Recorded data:
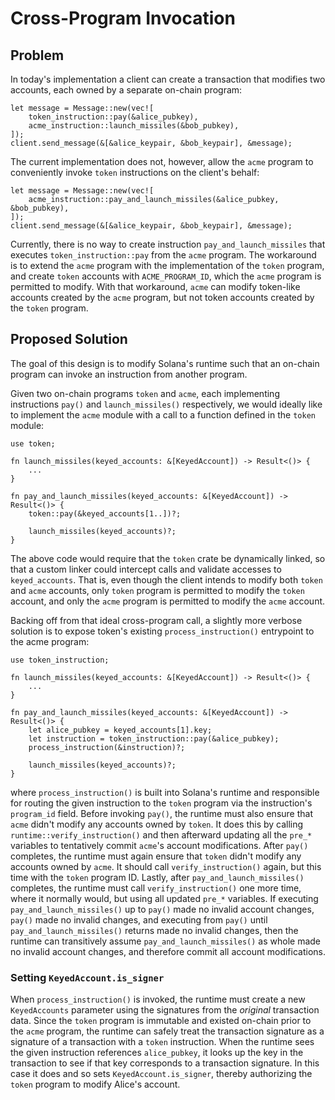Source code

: # Cross-Program Invocation

## Problem

In today's implementation a client can create a transaction that modifies two accounts, each owned by a separate on-chain program:

```text
let message = Message::new(vec![
    token_instruction::pay(&alice_pubkey),
    acme_instruction::launch_missiles(&bob_pubkey),
]);
client.send_message(&[&alice_keypair, &bob_keypair], &message);
```

The current implementation does not, however, allow the `acme` program to conveniently invoke `token` instructions on the client's behalf:

```text
let message = Message::new(vec![
    acme_instruction::pay_and_launch_missiles(&alice_pubkey, &bob_pubkey),
]);
client.send_message(&[&alice_keypair, &bob_keypair], &message);
```

Currently, there is no way to create instruction `pay_and_launch_missiles` that executes `token_instruction::pay` from the `acme` program. The workaround is to extend the `acme` program with the implementation of the `token` program, and create `token` accounts with `ACME_PROGRAM_ID`, which the `acme` program is permitted to modify. With that workaround, `acme` can modify token-like accounts created by the `acme` program, but not token accounts created by the `token` program.

## Proposed Solution

The goal of this design is to modify Solana's runtime such that an on-chain program can invoke an instruction from another program.

Given two on-chain programs `token` and `acme`, each implementing instructions `pay()` and `launch_missiles()` respectively, we would ideally like to implement the `acme` module with a call to a function defined in the `token` module:

```text
use token;

fn launch_missiles(keyed_accounts: &[KeyedAccount]) -> Result<()> {
    ...
}

fn pay_and_launch_missiles(keyed_accounts: &[KeyedAccount]) -> Result<()> {
    token::pay(&keyed_accounts[1..])?;

    launch_missiles(keyed_accounts)?;
}
```

The above code would require that the `token` crate be dynamically linked, so that a custom linker could intercept calls and validate accesses to `keyed_accounts`. That is, even though the client intends to modify both `token` and `acme` accounts, only `token` program is permitted to modify the `token` account, and only the `acme` program is permitted to modify the `acme` account.

Backing off from that ideal cross-program call, a slightly more verbose solution is to expose token's existing `process_instruction()` entrypoint to the acme program:

```text
use token_instruction;

fn launch_missiles(keyed_accounts: &[KeyedAccount]) -> Result<()> {
    ...
}

fn pay_and_launch_missiles(keyed_accounts: &[KeyedAccount]) -> Result<()> {
    let alice_pubkey = keyed_accounts[1].key;
    let instruction = token_instruction::pay(&alice_pubkey);
    process_instruction(&instruction)?;

    launch_missiles(keyed_accounts)?;
}
```

where `process_instruction()` is built into Solana's runtime and responsible for routing the given instruction to the `token` program via the instruction's `program_id` field. Before invoking `pay()`, the runtime must also ensure that `acme` didn't modify any accounts owned by `token`. It does this by calling `runtime::verify_instruction()` and then afterward updating all the `pre_*` variables to tentatively commit `acme`'s account modifications. After `pay()` completes, the runtime must again ensure that `token` didn't modify any accounts owned by `acme`. It should call `verify_instruction()` again, but this time with the `token` program ID. Lastly, after `pay_and_launch_missiles()` completes, the runtime must call `verify_instruction()` one more time, where it normally would, but using all updated `pre_*` variables. If executing `pay_and_launch_missiles()` up to `pay()` made no invalid account changes, `pay()` made no invalid changes, and executing from `pay()` until `pay_and_launch_missiles()` returns made no invalid changes, then the runtime can transitively assume `pay_and_launch_missiles()` as whole made no invalid account changes, and therefore commit all account modifications.

### Setting `KeyedAccount.is_signer`

When `process_instruction()` is invoked, the runtime must create a new `KeyedAccounts` parameter using the signatures from the _original_ transaction data. Since the `token` program is immutable and existed on-chain prior to the `acme` program, the runtime can safely treat the transaction signature as a signature of a transaction with a `token` instruction. When the runtime sees the given instruction references `alice_pubkey`, it looks up the key in the transaction to see if that key corresponds to a transaction signature. In this case it does and so sets `KeyedAccount.is_signer`, thereby authorizing the `token` program to modify Alice's account.

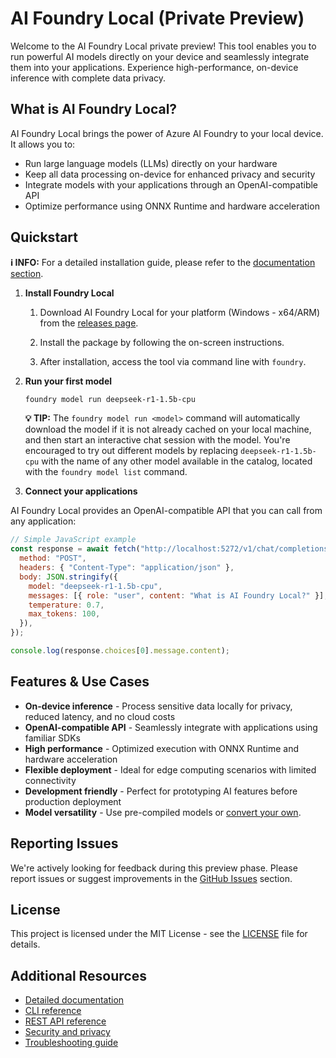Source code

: # AI Foundry Local (Private Preview)

Welcome to the AI Foundry Local private preview! This tool enables you to run powerful AI models directly on your device and seamlessly integrate them into your applications. Experience high-performance, on-device inference with complete data privacy.

## What is AI Foundry Local?

AI Foundry Local brings the power of Azure AI Foundry to your local device. It allows you to:

- Run large language models (LLMs) directly on your hardware
- Keep all data processing on-device for enhanced privacy and security
- Integrate models with your applications through an OpenAI-compatible API
- Optimize performance using ONNX Runtime and hardware acceleration

## Quickstart

**ℹ️ INFO:** For a detailed installation guide, please refer to the [documentation section](./docs/README.md).

1. **Install Foundry Local**

   1. Download AI Foundry Local for your platform (Windows - x64/ARM) from the [releases page](https://github.com/microsoft/Foundry-Local/releases).
   2. Install the package by following the on-screen instructions.

   3. After installation, access the tool via command line with `foundry`.

2. **Run your first model**

   ```bash
   foundry model run deepseek-r1-1.5b-cpu
   ```

   **💡 TIP:** The `foundry model run <model>` command will automatically download the model if it is not already cached on your local machine, and then start an interactive chat session with the model. You're encouraged to try out different models by replacing `deepseek-r1-1.5b-cpu` with the name of any other model available in the catalog, located with the `foundry model list` command.

3. **Connect your applications**

AI Foundry Local provides an OpenAI-compatible API that you can call from any application:

```javascript
// Simple JavaScript example
const response = await fetch("http://localhost:5272/v1/chat/completions", {
  method: "POST",
  headers: { "Content-Type": "application/json" },
  body: JSON.stringify({
    model: "deepseek-r1-1.5b-cpu",
    messages: [{ role: "user", content: "What is AI Foundry Local?" }],
    temperature: 0.7,
    max_tokens: 100,
  }),
});

console.log(response.choices[0].message.content);
```

## Features & Use Cases

- **On-device inference** - Process sensitive data locally for privacy, reduced latency, and no cloud costs
- **OpenAI-compatible API** - Seamlessly integrate with applications using familiar SDKs
- **High performance** - Optimized execution with ONNX Runtime and hardware acceleration
- **Flexible deployment** - Ideal for edge computing scenarios with limited connectivity
- **Development friendly** - Perfect for prototyping AI features before production deployment
- **Model versatility** - Use pre-compiled models or [convert your own](./docs/how-to/compile-models-for-foundry-local.md).

## Reporting Issues

We're actively looking for feedback during this preview phase. Please report issues or suggest improvements in the [GitHub Issues](https://github.com/microsoft/Foundry-Local/issues) section.

## License

This project is licensed under the MIT License - see the [LICENSE](LICENSE) file for details.

## Additional Resources

- [Detailed documentation](./docs/README.md)
- [CLI reference](./docs/reference/reference-cli.md)
- [REST API reference](./docs/reference/reference-rest.md)
- [Security and privacy](./docs/reference/reference-security-privacy.md)
- [Troubleshooting guide](./docs/reference/reference-troubleshooting.md)
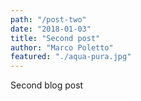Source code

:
 ```yaml
---
path: "/post-two"
date: "2018-01-03"
title: "Second post"
author: "Marco Poletto"
featured: "./aqua-pura.jpg"
---
```


Second blog post 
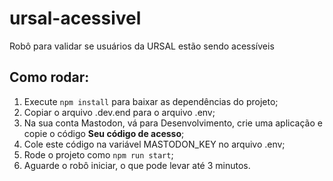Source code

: # ursal-acessivel
Robô para validar se usuários da URSAL estão sendo acessíveis

## Como rodar:

1. Execute ```npm install``` para baixar as dependências do projeto;
1. Copiar o arquivo .dev.end para o arquivo .env;
2. Na sua conta Mastodon, vá para Desenvolvimento, crie uma aplicação e copie o código **Seu código de acesso**;
3. Cole este código na variável MASTODON_KEY no arquivo .env;
4. Rode o projeto como ```npm run start```;
5. Aguarde o robô iniciar, o que pode levar até 3 minutos.
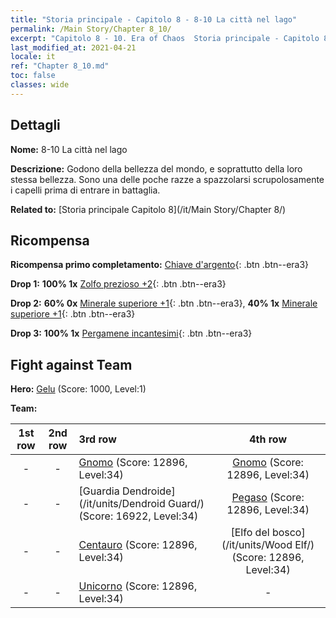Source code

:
 ```yaml
---
title: "Storia principale - Capitolo 8 - 8-10 La città nel lago"
permalink: /Main Story/Chapter 8_10/
excerpt: "Capitolo 8 - 10. Era of Chaos  Storia principale - Capitolo 8_10. 8-10 La città nel lago"
last_modified_at: 2021-04-21
locale: it
ref: "Chapter 8_10.md"
toc: false
classes: wide
---
```


## Dettagli

 **Nome:** 8-10 La città nel lago

 **Descrizione:** Godono della bellezza del mondo, e soprattutto della loro stessa bellezza. Sono una delle poche razze a spazzolarsi scrupolosamente i capelli prima di entrare in battaglia.

 **Related to:** [Storia principale Capitolo 8](/it/Main Story/Chapter 8/)

## Ricompensa

 **Ricompensa primo completamento:** [Chiave d'argento](/it/Items/con_693/){: .btn .btn--era3}

 **Drop 1:** **100% 1x** [Zolfo prezioso +2](/it/Items/mat_29/){: .btn .btn--era3}

 **Drop 2:** **60% 0x** [Minerale superiore +1](/it/Items/mat_19/){: .btn .btn--era3}, **40% 1x** [Minerale superiore +1](/it/Items/mat_19/){: .btn .btn--era3}

 **Drop 3:** **100% 1x** [Pergamene incantesimi](/it/Items/con_694/){: .btn .btn--era3}


## Fight against Team
 **Hero:** [Gelu](/it/heroes/Gelu/) (Score: 1000, Level:1)

 **Team:**


  | 1st row | 2nd row | 3rd row | 4th row |
  |:----:|:----:|:----|:----:|
  | - | - | [Gnomo](/it/units/Dwarf/) (Score: 12896, Level:34)  | [Gnomo](/it/units/Dwarf/) (Score: 12896, Level:34)  |
  | - | - | [Guardia Dendroide](/it/units/Dendroid Guard/) (Score: 16922, Level:34)  | [Pegaso](/it/units/Pegasus/) (Score: 12896, Level:34)  |
  | - | - | [Centauro](/it/units/Centaur/) (Score: 12896, Level:34)  | [Elfo del bosco](/it/units/Wood Elf/) (Score: 12896, Level:34)  |
  | - | - | [Unicorno](/it/units/Unicorn/) (Score: 12896, Level:34)  | - |


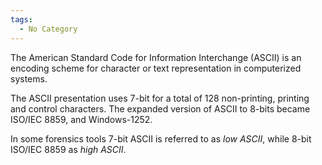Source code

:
 ```yaml
---
tags:
  - No Category
---
```

The American Standard Code for Information Interchange (ASCII) is an
encoding scheme for character or text representation in computerized
systems.

The ASCII presentation uses 7-bit for a total of 128 non-printing,
printing and control characters. The expanded version of ASCII to 8-bits
became ISO/IEC 8859, and Windows-1252.

In some forensics tools 7-bit ASCII is referred to as *low ASCII*, while
8-bit ISO/IEC 8859 as *high ASCII*.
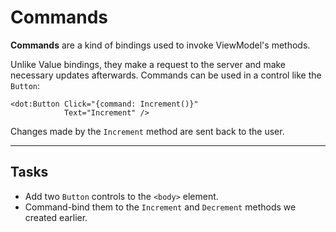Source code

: ﻿---
Title: Commands
CodeTask:
    Path: 50_commands.dothtml.csx
    Default: Counter_30.dothtml
    Correct: Counter_40.dothtml
    Dependencies: 
        - CounterViewModel_40.cs
---

# Commands

__Commands__ are a kind of bindings used to invoke ViewModel's methods.

Unlike Value bindings, they make a request to the server and make necessary updates afterwards. Commands can be used in a control like the `Button`:

```dothtml
<dot:Button Click="{command: Increment()}"
            Text="Increment" />
```
Changes made by the `Increment` method are sent back to the user.

---

## Tasks

- Add two `Button` controls to the `<body>` element.
- Command-bind them to the `Increment` and `Decrement` methods we created earlier.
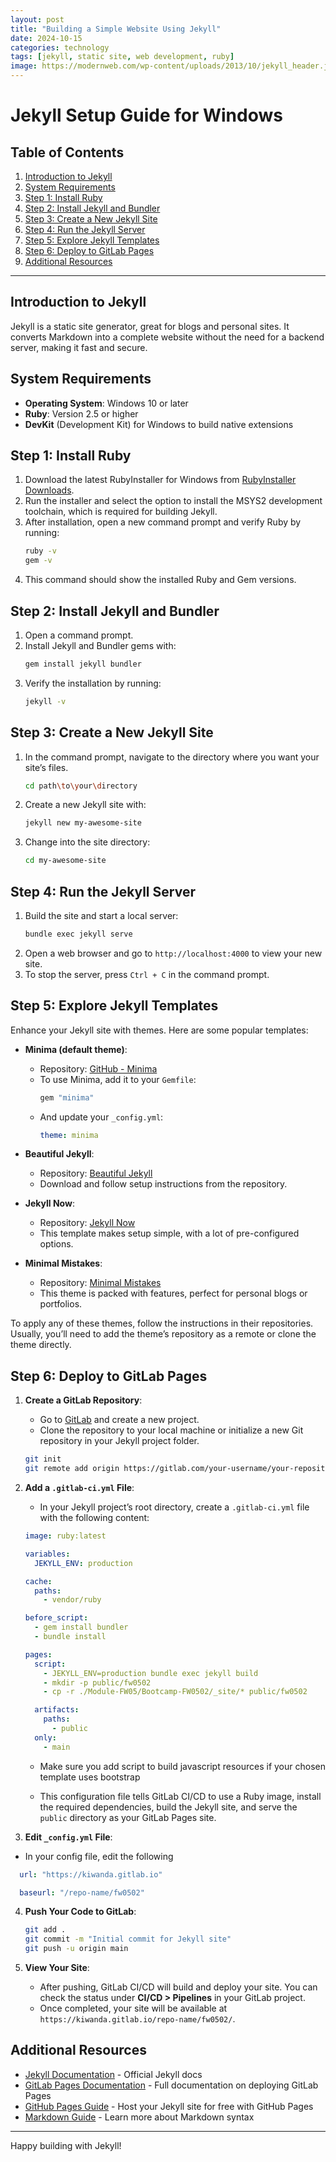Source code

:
```yaml
---
layout: post
title: "Building a Simple Website Using Jekyll"
date: 2024-10-15
categories: technology
tags: [jekyll, static site, web development, ruby]
image: https://modernweb.com/wp-content/uploads/2013/10/jekyll_header.jpg
---
```


# Jekyll Setup Guide for Windows

## Table of Contents
1. [Introduction to Jekyll](#introduction-to-jekyll)
2. [System Requirements](#system-requirements)
3. [Step 1: Install Ruby](#step-1-install-ruby)
4. [Step 2: Install Jekyll and Bundler](#step-2-install-jekyll-and-bundler)
5. [Step 3: Create a New Jekyll Site](#step-3-create-a-new-jekyll-site)
6. [Step 4: Run the Jekyll Server](#step-4-run-the-jekyll-server)
7. [Step 5: Explore Jekyll Templates](#step-5-explore-jekyll-templates)
8. [Step 6: Deploy to GitLab Pages](#step-6-deploy-to-gitlab-pages)
9. [Additional Resources](#additional-resources)

---

## Introduction to Jekyll
Jekyll is a static site generator, great for blogs and personal sites. It converts Markdown into a complete website without the need for a backend server, making it fast and secure.

## System Requirements
- **Operating System**: Windows 10 or later
- **Ruby**: Version 2.5 or higher
- **DevKit** (Development Kit) for Windows to build native extensions

## Step 1: Install Ruby

1. Download the latest RubyInstaller for Windows from [RubyInstaller Downloads](https://rubyinstaller.org/downloads/).
2. Run the installer and select the option to install the MSYS2 development toolchain, which is required for building Jekyll.
3. After installation, open a new command prompt and verify Ruby by running:
    ```bash
    ruby -v
    gem -v
    ```
4. This command should show the installed Ruby and Gem versions.

## Step 2: Install Jekyll and Bundler

1. Open a command prompt.
2. Install Jekyll and Bundler gems with:
    ```bash
    gem install jekyll bundler
    ```
3. Verify the installation by running:
    ```bash
    jekyll -v
    ```

## Step 3: Create a New Jekyll Site

1. In the command prompt, navigate to the directory where you want your site’s files.
    ```bash
    cd path\to\your\directory
    ```
2. Create a new Jekyll site with:
    ```bash
    jekyll new my-awesome-site
    ```
3. Change into the site directory:
    ```bash
    cd my-awesome-site
    ```

## Step 4: Run the Jekyll Server

1. Build the site and start a local server:
    ```bash
    bundle exec jekyll serve
    ```
2. Open a web browser and go to `http://localhost:4000` to view your new site.
3. To stop the server, press `Ctrl + C` in the command prompt.

## Step 5: Explore Jekyll Templates

Enhance your Jekyll site with themes. Here are some popular templates:

- **Minima (default theme)**:
  - Repository: [GitHub - Minima](https://github.com/jekyll/minima)
  - To use Minima, add it to your `Gemfile`:
    ```ruby
    gem "minima"
    ```
  - And update your `_config.yml`:
    ```yaml
    theme: minima
    ```
  
- **Beautiful Jekyll**:
  - Repository: [Beautiful Jekyll](https://github.com/daattali/beautiful-jekyll)
  - Download and follow setup instructions from the repository.

- **Jekyll Now**:
  - Repository: [Jekyll Now](https://github.com/barryclark/jekyll-now)
  - This template makes setup simple, with a lot of pre-configured options.

- **Minimal Mistakes**:
  - Repository: [Minimal Mistakes](https://github.com/mmistakes/minimal-mistakes)
  - This theme is packed with features, perfect for personal blogs or portfolios.

To apply any of these themes, follow the instructions in their repositories. Usually, you’ll need to add the theme’s repository as a remote or clone the theme directly.

## Step 6: Deploy to GitLab Pages

1. **Create a GitLab Repository**:
   - Go to [GitLab](https://gitlab.com/) and create a new project.
   - Clone the repository to your local machine or initialize a new Git repository in your Jekyll project folder.

    ```bash
    git init
    git remote add origin https://gitlab.com/your-username/your-repository.git
    ```

2. **Add a `.gitlab-ci.yml` File**:
   - In your Jekyll project’s root directory, create a `.gitlab-ci.yml` file with the following content:

    ```yaml
    image: ruby:latest

    variables:
      JEKYLL_ENV: production

    cache:
      paths:
        - vendor/ruby

    before_script:
      - gem install bundler
      - bundle install

    pages:
      script:
        - JEKYLL_ENV=production bundle exec jekyll build
        - mkdir -p public/fw0502
        - cp -r ./Module-FW05/Bootcamp-FW0502/_site/* public/fw0502

      artifacts:
        paths:
          - public
      only:
        - main
    ```

    - Make sure you add script to build javascript resources if your chosen template uses bootstrap

    - This configuration file tells GitLab CI/CD to use a Ruby image, install the required dependencies, build the Jekyll site, and serve the `public` directory as your GitLab Pages site.

3. **Edit `_config.yml` File**:

  - In your config file, edit the following

  ```yaml
    url: "https://kiwanda.gitlab.io"

    baseurl: "/repo-name/fw0502"
  ```

4. **Push Your Code to GitLab**:
    ```bash
    git add .
    git commit -m "Initial commit for Jekyll site"
    git push -u origin main
    ```

5. **View Your Site**:
   - After pushing, GitLab CI/CD will build and deploy your site. You can check the status under **CI/CD > Pipelines** in your GitLab project.
   - Once completed, your site will be available at `https://kiwanda.gitlab.io/repo-name/fw0502/`.

## Additional Resources

- [Jekyll Documentation](https://jekyllrb.com/docs/) - Official Jekyll docs
- [GitLab Pages Documentation](https://docs.gitlab.com/ee/user/project/pages/) - Full documentation on deploying GitLab Pages
- [GitHub Pages Guide](https://docs.github.com/en/pages) - Host your Jekyll site for free with GitHub Pages
- [Markdown Guide](https://www.markdownguide.org/) - Learn more about Markdown syntax

---

Happy building with Jekyll!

Requirement:
Of the lines above, copy each that contains "Button".

Written reply:
Unlike Value bindings, they make a request to the server and make necessary updates afterwards. Commands can be used in a control like the `Button`:
<dot:Button Click="{command: Increment()}"
- Add two `Button` controls to the `<body>` element.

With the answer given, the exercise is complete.